In writing Elizabeth Taylor: The Grit & Glamour of an Icon, biographer Kate Andersen Brower had unprecedented access to entertainer and activist Elizabeth Taylor’s 7,000+ personal letters, as well as 250+ people who knew and loved the silver screen legend.
Via People, Brower said of the life-changing experience:
Getting to go through her life, to see her inner thoughts and how she was working through things psychologically all the time. And also how empathetic she was to other people, how she struggled being a working mother of four kids, struggled to find true love… I just think there was so much more to her than we could see.

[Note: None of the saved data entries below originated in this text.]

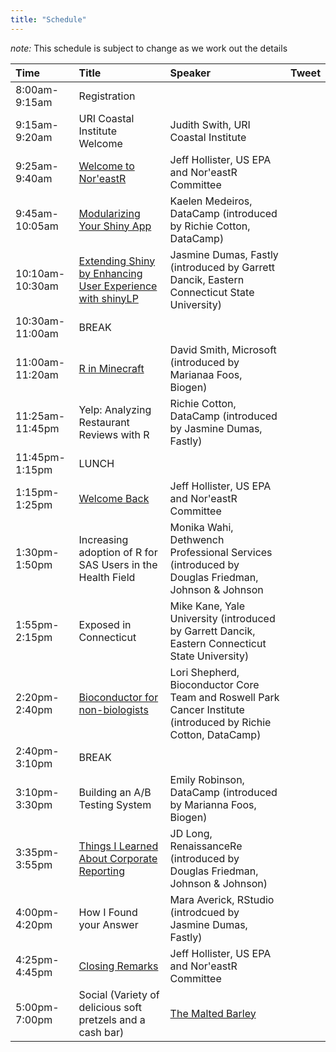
 ```yaml
---
title: "Schedule"
---
```


*note:* This schedule is subject to change as we work out the details

|Time|Title|Speaker|Tweet|
|:--|:--|:--|:--|
|8:00am-9:15am|Registration|||
|9:15am-9:20am|URI Coastal Institute Welcome|Judith Swith, URI Coastal Institute|<a href="https://twitter.com/intent/tweet?ref_src=twsrc%5Etfw" class="twitter-hashtag-button" data-text="&quot;URI Coastal Institute Welcome&quot; from @uri_coastalinst and @JMacSwift at #noreastr18 #rstats" data-show-count="false"></a><script async src="https://platform.twitter.com/widgets.js" charset="utf-8"></script>|
|9:25am-9:40am|[Welcome to Nor'eastR](https://noreastrconf.github.io/committee_slides/welcome.html)|Jeff Hollister, US EPA and Nor'eastR Committee|<a href="https://twitter.com/intent/tweet?ref_src=twsrc%5Etfw" class="twitter-hashtag-button" data-text="&quot;Welcome to Nor'eastR&quot; from @jhollist at #noreastr18 #rstats" data-show-count="false"></a><script async src="https://platform.twitter.com/widgets.js" charset="utf-8"></script>|
|9:45am-10:05am|[Modularizing Your Shiny App](https://github.com/klmedeiros/noreastr-2018-slides/blob/master/modularizing_yr_shiny_code_2.pdf)|Kaelen Medeiros, DataCamp (introduced by Richie Cotton, DataCamp)|<a href="https://twitter.com/intent/tweet?ref_src=twsrc%5Etfw" class="twitter-hashtag-button" data-text="&quot;Modularizing Your Shiny App&quot; from @kaelen_medeiros, introduced by @richierocks, at #noreastr18 #rstats" data-show-count="false"></a><script async src="https://platform.twitter.com/widgets.js" charset="utf-8"></script>|
|10:10am-10:30am|[Extending Shiny by Enhancing User Experience with shinyLP](https://docs.google.com/presentation/d/1N1aturM3pGQpQkLAD_pTdokprVB7NxrnpGzQbedHgd8/edit?ts=5bd22bef#slide=id.p)|Jasmine Dumas, Fastly (introduced by Garrett Dancik, Eastern Connecticut State University)|<a href="https://twitter.com/intent/tweet?ref_src=twsrc%5Etfw" class="twitter-hashtag-button" data-text="&quot;Extending Shiny by Enhancing User Experience with shinyLP&quot; from @jasdumas, introduced by Garrett Dancik, at #noreastr18 #rstats" data-show-count="false"></a><script async src="https://platform.twitter.com/widgets.js" charset="utf-8"></script>|
|10:30am-11:00am|BREAK|||
|11:00am-11:20am|[R in Minecraft](https://1drv.ms/p/s!AmZ4s9FA7xRJjnpzb-t2H_KatYGc)|David Smith, Microsoft (introduced by Marianaa Foos, Biogen)|<a href="https://twitter.com/intent/tweet?ref_src=twsrc%5Etfw" class="twitter-hashtag-button" data-text="&quot;Minecraft, R, and Containers&quot; from @revodavid, introduced by @MariannaFoos, at #noreastr18 #rstats" data-show-count="false"></a><script async src="https://platform.twitter.com/widgets.js" charset="utf-8"></script>|
|11:25am-11:45pm|Yelp: Analyzing Restaurant Reviews with R|Richie Cotton, DataCamp (introduced by Jasmine Dumas, Fastly)|<a href="https://twitter.com/intent/tweet?ref_src=twsrc%5Etfw" class="twitter-hashtag-button" data-text="&quot;Yelp: Analyzing Restaurant Reviews with R&quot; from @richierocks, introduced by @jasdumas, at #noreastr18 #rstats" data-show-count="false"></a><script async src="https://platform.twitter.com/widgets.js" charset="utf-8"></script>|
|11:45pm-1:15pm|LUNCH|||
|1:15pm-1:25pm|[Welcome Back](https://noreastrconf.github.io/committee_slides/lunch.html)|Jeff Hollister, US EPA and Nor'eastR Committee|<a href="https://twitter.com/intent/tweet?ref_src=twsrc%5Etfw" class="twitter-hashtag-button" data-text="&quot;Welcome Back&quot; from @jhollist at #noreastr18 #rstats" data-show-count="false"></a><script async src="https://platform.twitter.com/widgets.js" charset="utf-8"></script>|
|1:30pm-1:50pm|Increasing adoption of R for SAS Users in the Health Field|Monika Wahi, Dethwench Professional Services (introduced by Douglas Friedman, Johnson & Johnson |<a href="https://twitter.com/intent/tweet?ref_src=twsrc%5Etfw" class="twitter-hashtag-button" data-text="&quot;Increasing adoption of R for SAS Users in the Health Field&quot; from @DethWench, introduced by Douglas Friedman, at #noreastr18 #rstats" data-show-count="false"></a><script async src="https://platform.twitter.com/widgets.js" charset="utf-8"></script>|
|1:55pm-2:15pm|Exposed in Connecticut|Mike Kane, Yale University (introduced by Garrett Dancik, Eastern Connecticut State University)|<a href="https://twitter.com/intent/tweet?ref_src=twsrc%5Etfw" class="twitter-hashtag-button" data-text="&quot;Exposed in Connecticut&quot; from @kaneplusplus, introduced by Garrett Dancik, at #noreastr18 #rstats" data-show-count="false"></a><script async src="https://platform.twitter.com/widgets.js" charset="utf-8"></script>|
|2:20pm-2:40pm|[Bioconductor for non-biologists](https://docs.google.com/presentation/d/12igbhYSxJSNpy0DZ34jDKOaQbYhjc8LEjXPFVAvi9lM/edit?usp=sharing)|Lori Shepherd,  Bioconductor Core Team and Roswell Park Cancer Institute (introduced by Richie Cotton, DataCamp)|<a href="https://twitter.com/intent/tweet?ref_src=twsrc%5Etfw" class="twitter-hashtag-button" data-text="&quot;Bioconductor for non-biologists&quot; from @lshep712, introduced by @richierocks, at #noreastr18 #rstats" data-show-count="false"></a><script async src="https://platform.twitter.com/widgets.js" charset="utf-8"></script>|
|2:40pm-3:10pm|BREAK|||
|3:10pm-3:30pm|Building an A/B Testing System|Emily Robinson, DataCamp (introduced by Marianna Foos, Biogen)|<a href="https://twitter.com/intent/tweet?ref_src=twsrc%5Etfw" class="twitter-hashtag-button" data-text="&quot;Building an A/B Testing System&quot; from @robinson_es, introduced by @MariannaFoos, at #noreastr18 #rstats" data-show-count="false"></a><script async src="https://platform.twitter.com/widgets.js" charset="utf-8"></script>|
|3:35pm-3:55pm|[Things I Learned About Corporate Reporting](noreaster-reporting.html)|JD Long, RenaissanceRe (introduced by Douglas Friedman, Johnson & Johnson)|<a href="https://twitter.com/intent/tweet?ref_src=twsrc%5Etfw" class="twitter-hashtag-button" data-text="&quot;Things I Learned About Corporate Reporting&quot; from @CMastication, introduced by Douglas Friedman, at #noreastr18 #rstats" data-show-count="false"></a><script async src="https://platform.twitter.com/widgets.js" charset="utf-8"></script>|
|4:00pm-4:20pm|How I Found your Answer|Mara Averick, RStudio (introdcued by Jasmine Dumas, Fastly) |<a href="https://twitter.com/intent/tweet?ref_src=twsrc%5Etfw" class="twitter-hashtag-button" data-text="&quot;How I Found your Answer&quot; from @dataandme, introduced by @jasdumas, at #noreastr18 #rstats" data-show-count="false"></a><script async src="https://platform.twitter.com/widgets.js" charset="utf-8"></script>|
|4:25pm-4:45pm|[Closing Remarks](https://noreastrconf.github.io/committee_slides/closing.html)|Jeff Hollister, US EPA and Nor'eastR Committee|<a href="https://twitter.com/intent/tweet?ref_src=twsrc%5Etfw" class="twitter-hashtag-button" data-text="Johnny cakes, and coffee milk, and Del's!  Oh My from @noreastrconf at #noreastr18 #rstats" data-show-count="false"></a><script async src="https://platform.twitter.com/widgets.js" charset="utf-8"></script>|
|5:00pm-7:00pm|Social (Variety of delicious soft pretzels and a cash bar)|[The Malted Barley](https://themaltedbarley.com/providence/)|<a href="https://twitter.com/intent/tweet?ref_src=twsrc%5Etfw" class="twitter-hashtag-button" data-text="Wrapping up after a great #noreastr18 at The Malted Barley in Providence: https://themaltedbarley.com/providence/ #rstats" data-show-count="false"></a><script async src="https://platform.twitter.com/widgets.js" charset="utf-8"></script>|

She said her entire life was a fight. The resilience is the refusing to be a victim. Her father did beat her up. And he beat her because he felt intimidated that his 12-year-old was making more money [as a child star] than he was. And they had a reconciliation when she was in her 20s. But I mean, the fact that she wouldn’t let herself be victimized even though she was on paper, a victim. I think that’s terrible that he did that. But she got up again, like she almost died in her 20s when she had pneumonia, and she kept going and going. It was the never giving up.

The bio is out now.
It’s not possible to summarize her remarkable career easily, but this New York Times tribute covers many highlights.
In addition to being one the the greatest legends of the silver screen, Taylor was one of the earliest and most outspoken advocates in the fight against HIV/AIDS.